» **WHAT IS BEING ASKED**
Your copy should hold every record verbatim and none of the pictures.

» **WORKING DATA**
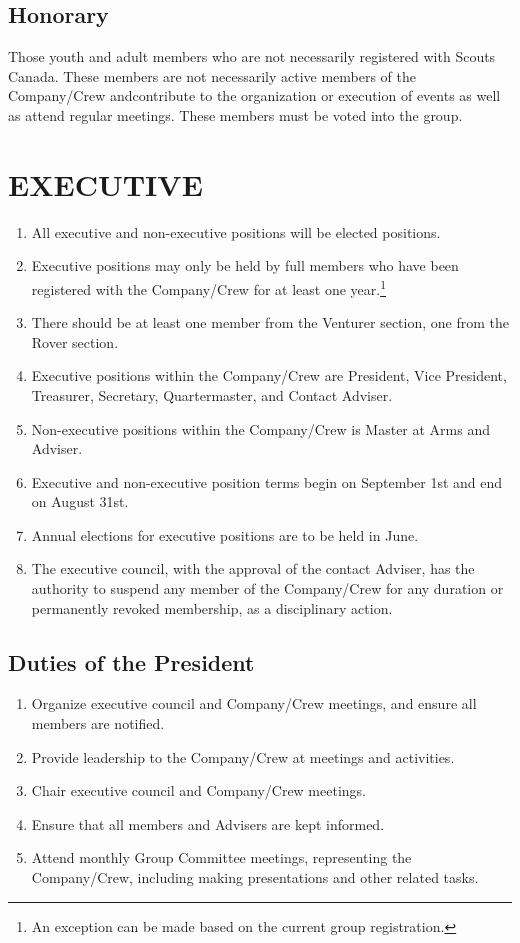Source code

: \documentclass{Service_Corps_Document}
\begin{document}
\subsection{Honorary}
Those youth and adult members who are not necessarily registered with Scouts Canada. These members are not necessarily active members of the Company/Crew andcontribute to the organization or execution of events as well as attend regular meetings. These members must be voted into the group.
\section{EXECUTIVE}
\begin{enumerate}
	\item All executive and non-executive positions will be elected positions.
	\item Executive positions may only be held by full members who have been registered with the Company/Crew for at least one year.\footnote{An exception can be made based on the current group registration.}
	\item There should be at least one member from the Venturer section, one from the Rover section. \footnotemark[\value{footnote}]
	\item Executive positions within the Company/Crew are President, Vice President, Treasurer, Secretary, Quartermaster, and Contact Adviser.
	\item Non-executive positions within the Company/Crew is Master at Arms and Adviser. 
	\item Executive and non-executive position terms begin on September 1st and end on August 31st.
	\item Annual elections for executive positions are to be held in June.
	\item The executive council, with the approval of the contact Adviser, has the authority to suspend any member of the Company/Crew for any duration or permanently revoked membership, as a disciplinary action.
\end{enumerate}
\subsection{Duties of the President}
\begin{enumerate}
	\item Organize executive council and Company/Crew meetings, and ensure all members are notified.
	\item Provide leadership to the Company/Crew at meetings and activities. 
	\item Chair executive council and Company/Crew meetings.
	\item Ensure that all members and Advisers are kept informed.
	\item Attend monthly Group Committee meetings, representing the Company/Crew, including making presentations and other related tasks.
\end{enumerate}
\end{document}
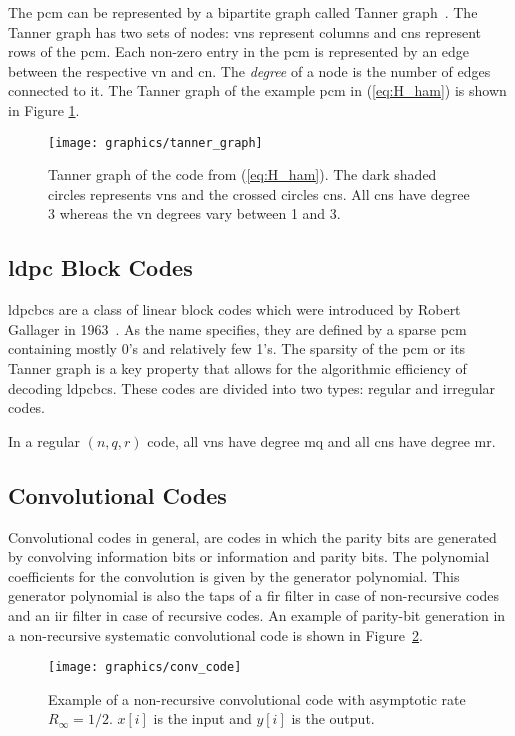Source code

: The \gls{pcm} can be represented by a bipartite graph called Tanner graph~\cite{Tanner1981}. The Tanner graph has two sets of nodes: \glspl{vn} represent columns and \glspl{cn} represent rows of the \gls{pcm}. Each non-zero entry in the \gls{pcm} is represented by an edge between the respective \gls{vn} and \gls{cn}. The \emph{degree} of a node is the number of edges connected to it. The Tanner graph of the example \gls{pcm} in (\ref{eq:H_ham}) is shown in Figure \ref{fig:tannGraph}.

\begin{figure}[htbp]
  \centering
  \texttt{[image: graphics/tanner\_graph]}
  \caption[Tanner graph of an example Linear Block code.]{Tanner graph of the code from (\ref{eq:H_ham}). The dark shaded circles represents \glspl{vn} and the crossed circles \glspl{cn}. All \glspl{cn} have degree 3 whereas the \gls{vn} degrees vary between 1 and 3.}
  \label{fig:tannGraph}
\end{figure}

\subsection{\texorpdfstring{\acrlong{ldpc}}{LDPC} Block Codes}
\glspl{ldpcbc} are a class of linear block codes which were introduced by Robert Gallager in 1963~\cite{Gallager1963}. As the name specifies, they are defined by a sparse \gls{pcm} containing mostly 0's and relatively few 1's. The sparsity of the \gls{pcm} or its Tanner graph is a key property that allows for the algorithmic efficiency of decoding \glspl{ldpcbc}. These codes are divided into two types: regular and irregular codes.

In a regular $(n,q,r)$ code, all \glspl{vn} have degree \gls{mq} and all \glspl{cn} have degree \gls{mr}.

\subsection{Convolutional Codes}
Convolutional codes in general, are codes in which the parity bits are generated by convolving information bits or information and parity bits. The polynomial coefficients for the convolution is given by the generator polynomial. This generator polynomial is also the taps of a \gls{fir} filter in case of non-recursive codes and an \gls{iir} filter in case of recursive codes. An example of parity-bit generation in a non-recursive systematic convolutional code is shown in Figure~\ref{fig:conv_code}.
\begin{figure}[htbp]
  \centering
  \texttt{[image: graphics/conv\_code]}
  \caption[Example of a non-recursive convolutional code.]{Example of a non-recursive convolutional code with asymptotic rate $R_\infty=1/2$. $x[i]$ is the input and $y[i]$ is the output.}
  \label{fig:conv_code}
\end{figure}

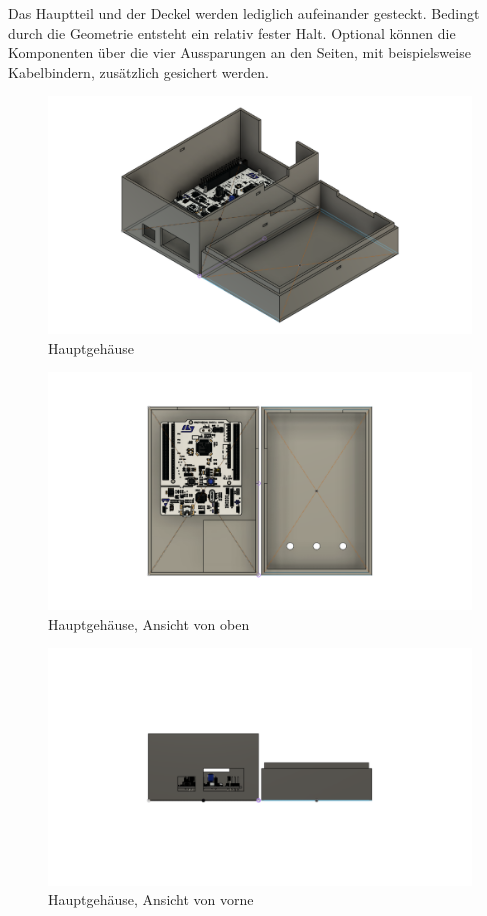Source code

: Das Hauptteil und der Deckel werden lediglich aufeinander gesteckt. Bedingt durch die Geometrie entsteht ein relativ fester Halt. Optional können die Komponenten über die vier Aussparungen an den Seiten, mit beispielsweise Kabelbindern, zusätzlich gesichert werden.
\begin{figure}[H]
  \centering
  \includegraphics[width=\textwidth]{./img/ST_MainBodyv13}
  \caption{Hauptgehäuse}\label{fig:main}
\end{figure}
\begin{figure}[H]
  \centering
  \includegraphics[width=\textwidth]{./img/ST_MainBodyv13_top}
  \caption{Hauptgehäuse, Ansicht von oben}\label{fig:main_top}
\end{figure}
\begin{figure}[H]
  \centering
  \includegraphics[width=\textwidth]{./img/ST_MainBodyv13_front}
  \caption{Hauptgehäuse, Ansicht von vorne}\label{fig:main_front}
\end{figure}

» **RESPONSE BOX**
Source code

: \documentclass{Service_Corps_Document}
\begin{document}
\subsection{Honorary}
Those youth and adult members who are not necessarily registered with Scouts Canada. These members are not necessarily active members of the Company/Crew andcontribute to the organization or execution of events as well as attend regular meetings. These members must be voted into the group.
\section{EXECUTIVE}
\begin{enumerate}
	\item All executive and non-executive positions will be elected positions.
	\item Executive positions may only be held by full members who have been registered with the Company/Crew for at least one year.\footnote{An exception can be made based on the current group registration.}
	\item There should be at least one member from the Venturer section, one from the Rover section. \footnotemark[\value{footnote}]
	\item Executive positions within the Company/Crew are President, Vice President, Treasurer, Secretary, Quartermaster, and Contact Adviser.
	\item Non-executive positions within the Company/Crew is Master at Arms and Adviser. 
	\item Executive and non-executive position terms begin on September 1st and end on August 31st.
	\item Annual elections for executive positions are to be held in June.
	\item The executive council, with the approval of the contact Adviser, has the authority to suspend any member of the Company/Crew for any duration or permanently revoked membership, as a disciplinary action.
\end{enumerate}
\subsection{Duties of the President}
\begin{enumerate}
	\item Organize executive council and Company/Crew meetings, and ensure all members are notified.
	\item Provide leadership to the Company/Crew at meetings and activities. 
	\item Chair executive council and Company/Crew meetings.
	\item Ensure that all members and Advisers are kept informed.
	\item Attend monthly Group Committee meetings, representing the Company/Crew, including making presentations and other related tasks.
\end{enumerate}
\end{document}
Source code

: The \gls{pcm} can be represented by a bipartite graph called Tanner graph~\cite{Tanner1981}. The Tanner graph has two sets of nodes: \glspl{vn} represent columns and \glspl{cn} represent rows of the \gls{pcm}. Each non-zero entry in the \gls{pcm} is represented by an edge between the respective \gls{vn} and \gls{cn}. The \emph{degree} of a node is the number of edges connected to it. The Tanner graph of the example \gls{pcm} in (\ref{eq:H_ham}) is shown in Figure \ref{fig:tannGraph}.

\begin{figure}[htbp]
  \centering
  \texttt{[image: graphics/tanner\_graph]}
  \caption[Tanner graph of an example Linear Block code.]{Tanner graph of the code from (\ref{eq:H_ham}). The dark shaded circles represents \glspl{vn} and the crossed circles \glspl{cn}. All \glspl{cn} have degree 3 whereas the \gls{vn} degrees vary between 1 and 3.}
  \label{fig:tannGraph}
\end{figure}

\subsection{\texorpdfstring{\acrlong{ldpc}}{LDPC} Block Codes}
\glspl{ldpcbc} are a class of linear block codes which were introduced by Robert Gallager in 1963~\cite{Gallager1963}. As the name specifies, they are defined by a sparse \gls{pcm} containing mostly 0's and relatively few 1's. The sparsity of the \gls{pcm} or its Tanner graph is a key property that allows for the algorithmic efficiency of decoding \glspl{ldpcbc}. These codes are divided into two types: regular and irregular codes.

In a regular $(n,q,r)$ code, all \glspl{vn} have degree \gls{mq} and all \glspl{cn} have degree \gls{mr}.

\subsection{Convolutional Codes}
Convolutional codes in general, are codes in which the parity bits are generated by convolving information bits or information and parity bits. The polynomial coefficients for the convolution is given by the generator polynomial. This generator polynomial is also the taps of a \gls{fir} filter in case of non-recursive codes and an \gls{iir} filter in case of recursive codes. An example of parity-bit generation in a non-recursive systematic convolutional code is shown in Figure~\ref{fig:conv_code}.
\begin{figure}[htbp]
  \centering
  \texttt{[image: graphics/conv\_code]}
  \caption[Example of a non-recursive convolutional code.]{Example of a non-recursive convolutional code with asymptotic rate $R_\infty=1/2$. $x[i]$ is the input and $y[i]$ is the output.}
  \label{fig:conv_code}
\end{figure}

Source code

: Das Hauptteil und der Deckel werden lediglich aufeinander gesteckt. Bedingt durch die Geometrie entsteht ein relativ fester Halt. Optional können die Komponenten über die vier Aussparungen an den Seiten, mit beispielsweise Kabelbindern, zusätzlich gesichert werden.
\begin{figure}[H]
  \centering
  \includegraphics[width=\textwidth]{./img/ST_MainBodyv13}
  \caption{Hauptgehäuse}\label{fig:main}
\end{figure}
\begin{figure}[H]
  \centering
  \includegraphics[width=\textwidth]{./img/ST_MainBodyv13_top}
  \caption{Hauptgehäuse, Ansicht von oben}\label{fig:main_top}
\end{figure}
\begin{figure}[H]
  \centering
  \includegraphics[width=\textwidth]{./img/ST_MainBodyv13_front}
  \caption{Hauptgehäuse, Ansicht von vorne}\label{fig:main_front}
\end{figure}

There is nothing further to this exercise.